PROBLEM TO SOLVE
Your answer should be the lines below from the one with "4) Open up Tools -> Extensions" to the one with "7) Extension is now installed.", both included, given again exactly and with nothing added.

SUPPLIED DATA
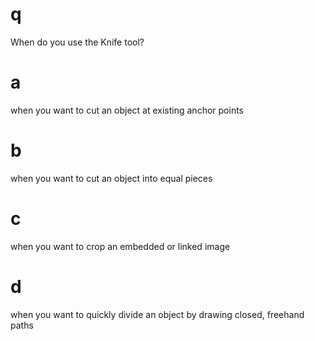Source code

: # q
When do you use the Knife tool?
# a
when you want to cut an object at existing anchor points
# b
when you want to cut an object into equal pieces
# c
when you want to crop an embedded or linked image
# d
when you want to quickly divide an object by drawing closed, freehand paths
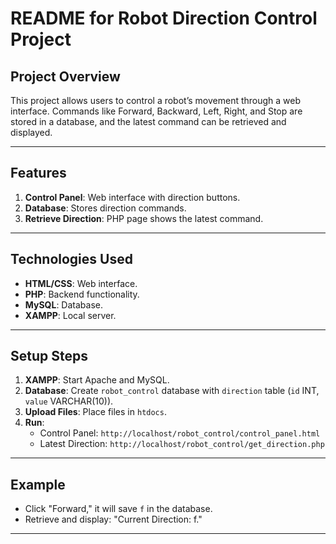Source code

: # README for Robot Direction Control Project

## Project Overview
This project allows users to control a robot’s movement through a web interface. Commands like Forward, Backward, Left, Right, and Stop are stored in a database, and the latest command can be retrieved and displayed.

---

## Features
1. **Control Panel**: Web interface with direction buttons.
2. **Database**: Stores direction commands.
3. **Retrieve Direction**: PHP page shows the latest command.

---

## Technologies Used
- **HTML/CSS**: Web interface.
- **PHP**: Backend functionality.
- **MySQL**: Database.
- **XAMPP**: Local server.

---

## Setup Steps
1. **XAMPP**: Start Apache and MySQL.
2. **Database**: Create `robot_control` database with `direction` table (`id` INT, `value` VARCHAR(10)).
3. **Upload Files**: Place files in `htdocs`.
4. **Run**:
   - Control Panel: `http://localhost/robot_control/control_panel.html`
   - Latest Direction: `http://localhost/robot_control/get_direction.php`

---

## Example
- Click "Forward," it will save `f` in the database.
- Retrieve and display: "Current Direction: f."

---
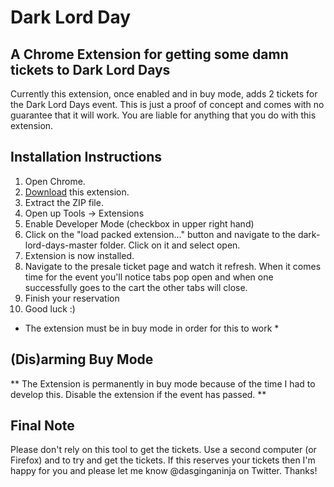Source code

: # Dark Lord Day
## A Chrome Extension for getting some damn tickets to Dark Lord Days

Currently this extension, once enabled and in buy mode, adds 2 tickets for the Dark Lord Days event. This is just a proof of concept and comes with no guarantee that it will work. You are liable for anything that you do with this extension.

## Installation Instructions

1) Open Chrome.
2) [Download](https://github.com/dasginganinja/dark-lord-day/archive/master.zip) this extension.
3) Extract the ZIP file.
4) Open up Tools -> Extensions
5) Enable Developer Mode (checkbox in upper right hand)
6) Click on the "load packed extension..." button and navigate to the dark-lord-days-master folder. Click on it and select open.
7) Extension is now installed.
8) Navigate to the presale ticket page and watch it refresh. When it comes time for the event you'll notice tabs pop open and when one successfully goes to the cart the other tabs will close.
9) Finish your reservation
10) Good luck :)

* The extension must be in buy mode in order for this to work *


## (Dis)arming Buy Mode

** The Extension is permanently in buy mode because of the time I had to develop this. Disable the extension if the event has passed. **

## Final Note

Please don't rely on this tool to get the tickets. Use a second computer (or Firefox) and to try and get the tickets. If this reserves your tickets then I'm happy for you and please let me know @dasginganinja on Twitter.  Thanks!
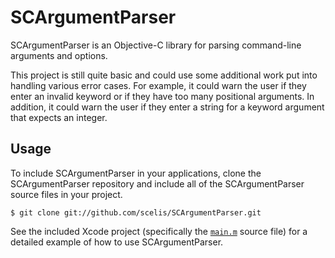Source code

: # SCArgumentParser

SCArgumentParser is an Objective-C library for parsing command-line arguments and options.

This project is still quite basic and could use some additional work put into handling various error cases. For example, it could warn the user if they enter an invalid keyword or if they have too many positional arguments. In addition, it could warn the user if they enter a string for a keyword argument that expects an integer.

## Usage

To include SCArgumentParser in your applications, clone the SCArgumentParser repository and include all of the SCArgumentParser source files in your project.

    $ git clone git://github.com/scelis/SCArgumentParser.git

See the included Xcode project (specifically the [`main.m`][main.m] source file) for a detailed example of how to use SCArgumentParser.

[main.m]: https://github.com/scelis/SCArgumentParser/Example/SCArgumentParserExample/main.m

--

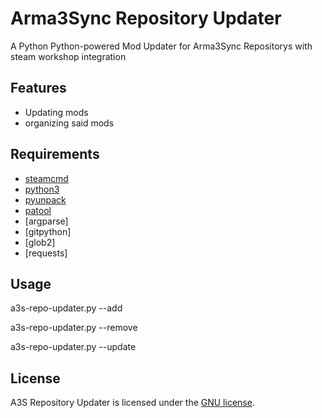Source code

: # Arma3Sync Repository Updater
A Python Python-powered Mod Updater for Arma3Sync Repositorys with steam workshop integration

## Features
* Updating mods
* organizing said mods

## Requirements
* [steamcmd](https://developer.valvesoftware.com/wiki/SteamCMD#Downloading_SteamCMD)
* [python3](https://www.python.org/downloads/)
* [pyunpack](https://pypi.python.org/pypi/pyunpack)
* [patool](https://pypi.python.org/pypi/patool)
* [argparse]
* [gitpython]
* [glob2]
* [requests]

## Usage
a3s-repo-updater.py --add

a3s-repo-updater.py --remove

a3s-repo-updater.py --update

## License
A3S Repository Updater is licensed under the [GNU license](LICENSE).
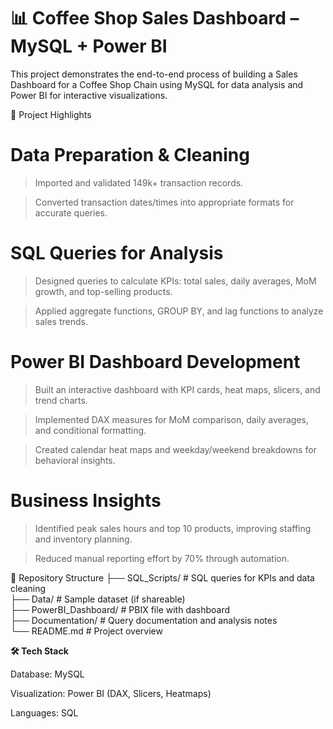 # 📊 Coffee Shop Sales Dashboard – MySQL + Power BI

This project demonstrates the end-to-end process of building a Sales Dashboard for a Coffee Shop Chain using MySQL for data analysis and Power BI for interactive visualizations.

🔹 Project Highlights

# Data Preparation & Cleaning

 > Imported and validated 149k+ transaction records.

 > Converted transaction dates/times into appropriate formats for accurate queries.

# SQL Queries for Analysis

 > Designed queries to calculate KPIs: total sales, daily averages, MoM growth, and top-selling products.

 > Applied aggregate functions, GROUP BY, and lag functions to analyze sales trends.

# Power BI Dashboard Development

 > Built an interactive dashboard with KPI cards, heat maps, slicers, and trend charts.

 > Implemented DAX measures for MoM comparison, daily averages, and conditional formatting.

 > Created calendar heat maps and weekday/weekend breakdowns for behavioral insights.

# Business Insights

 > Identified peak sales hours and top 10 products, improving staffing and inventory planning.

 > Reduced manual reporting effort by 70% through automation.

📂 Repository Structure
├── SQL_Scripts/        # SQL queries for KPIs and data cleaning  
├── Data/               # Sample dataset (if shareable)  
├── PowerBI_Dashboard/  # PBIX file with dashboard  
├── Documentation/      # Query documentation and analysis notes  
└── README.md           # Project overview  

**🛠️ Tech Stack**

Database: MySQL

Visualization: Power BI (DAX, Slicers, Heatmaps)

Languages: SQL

...

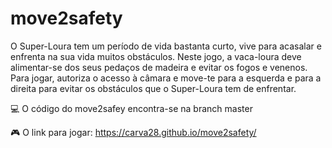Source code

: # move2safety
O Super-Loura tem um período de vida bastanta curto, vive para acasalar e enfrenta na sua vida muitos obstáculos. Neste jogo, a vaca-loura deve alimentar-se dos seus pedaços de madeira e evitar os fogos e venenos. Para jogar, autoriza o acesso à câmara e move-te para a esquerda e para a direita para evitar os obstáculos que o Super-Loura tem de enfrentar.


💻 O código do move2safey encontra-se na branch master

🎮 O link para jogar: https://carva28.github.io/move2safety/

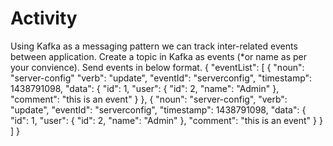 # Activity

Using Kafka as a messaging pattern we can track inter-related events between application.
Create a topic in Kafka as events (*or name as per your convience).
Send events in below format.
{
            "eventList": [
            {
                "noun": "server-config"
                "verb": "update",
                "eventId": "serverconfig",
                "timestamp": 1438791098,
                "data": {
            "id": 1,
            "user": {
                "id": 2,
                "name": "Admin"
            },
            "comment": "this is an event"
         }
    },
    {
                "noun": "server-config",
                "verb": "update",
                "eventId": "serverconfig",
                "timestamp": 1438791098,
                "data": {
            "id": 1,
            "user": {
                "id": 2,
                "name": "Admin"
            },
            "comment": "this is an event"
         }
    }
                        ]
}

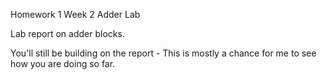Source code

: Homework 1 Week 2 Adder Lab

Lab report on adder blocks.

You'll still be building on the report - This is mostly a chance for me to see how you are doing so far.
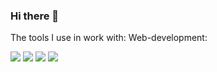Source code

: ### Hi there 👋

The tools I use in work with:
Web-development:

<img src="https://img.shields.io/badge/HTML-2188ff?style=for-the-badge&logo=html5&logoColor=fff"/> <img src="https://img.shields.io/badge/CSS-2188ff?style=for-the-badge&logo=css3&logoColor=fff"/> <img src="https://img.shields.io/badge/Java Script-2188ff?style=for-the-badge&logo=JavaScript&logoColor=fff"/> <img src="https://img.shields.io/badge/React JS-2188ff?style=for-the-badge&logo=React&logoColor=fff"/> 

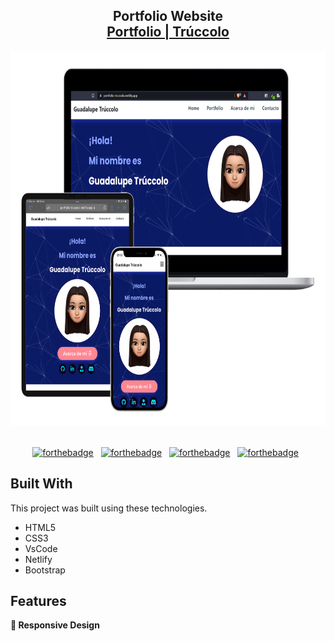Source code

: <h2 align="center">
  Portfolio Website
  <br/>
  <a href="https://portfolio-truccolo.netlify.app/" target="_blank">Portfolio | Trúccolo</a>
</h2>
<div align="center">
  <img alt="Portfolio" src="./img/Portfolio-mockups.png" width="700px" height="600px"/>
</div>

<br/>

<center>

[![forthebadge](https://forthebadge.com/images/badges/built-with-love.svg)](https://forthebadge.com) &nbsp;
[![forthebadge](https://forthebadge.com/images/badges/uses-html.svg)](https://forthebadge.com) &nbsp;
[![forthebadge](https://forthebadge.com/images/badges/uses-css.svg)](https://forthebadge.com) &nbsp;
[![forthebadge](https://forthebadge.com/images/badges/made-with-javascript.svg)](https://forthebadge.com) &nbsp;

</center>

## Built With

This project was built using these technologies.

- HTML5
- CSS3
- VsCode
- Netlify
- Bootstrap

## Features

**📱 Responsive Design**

ANSWER BOX
4) Open up Tools -> Extensions
5) Enable Developer Mode (checkbox in upper right hand)
6) Click on the "load packed extension..." button and navigate to the dark-lord-days-master folder. Click on it and select open.
7) Extension is now installed.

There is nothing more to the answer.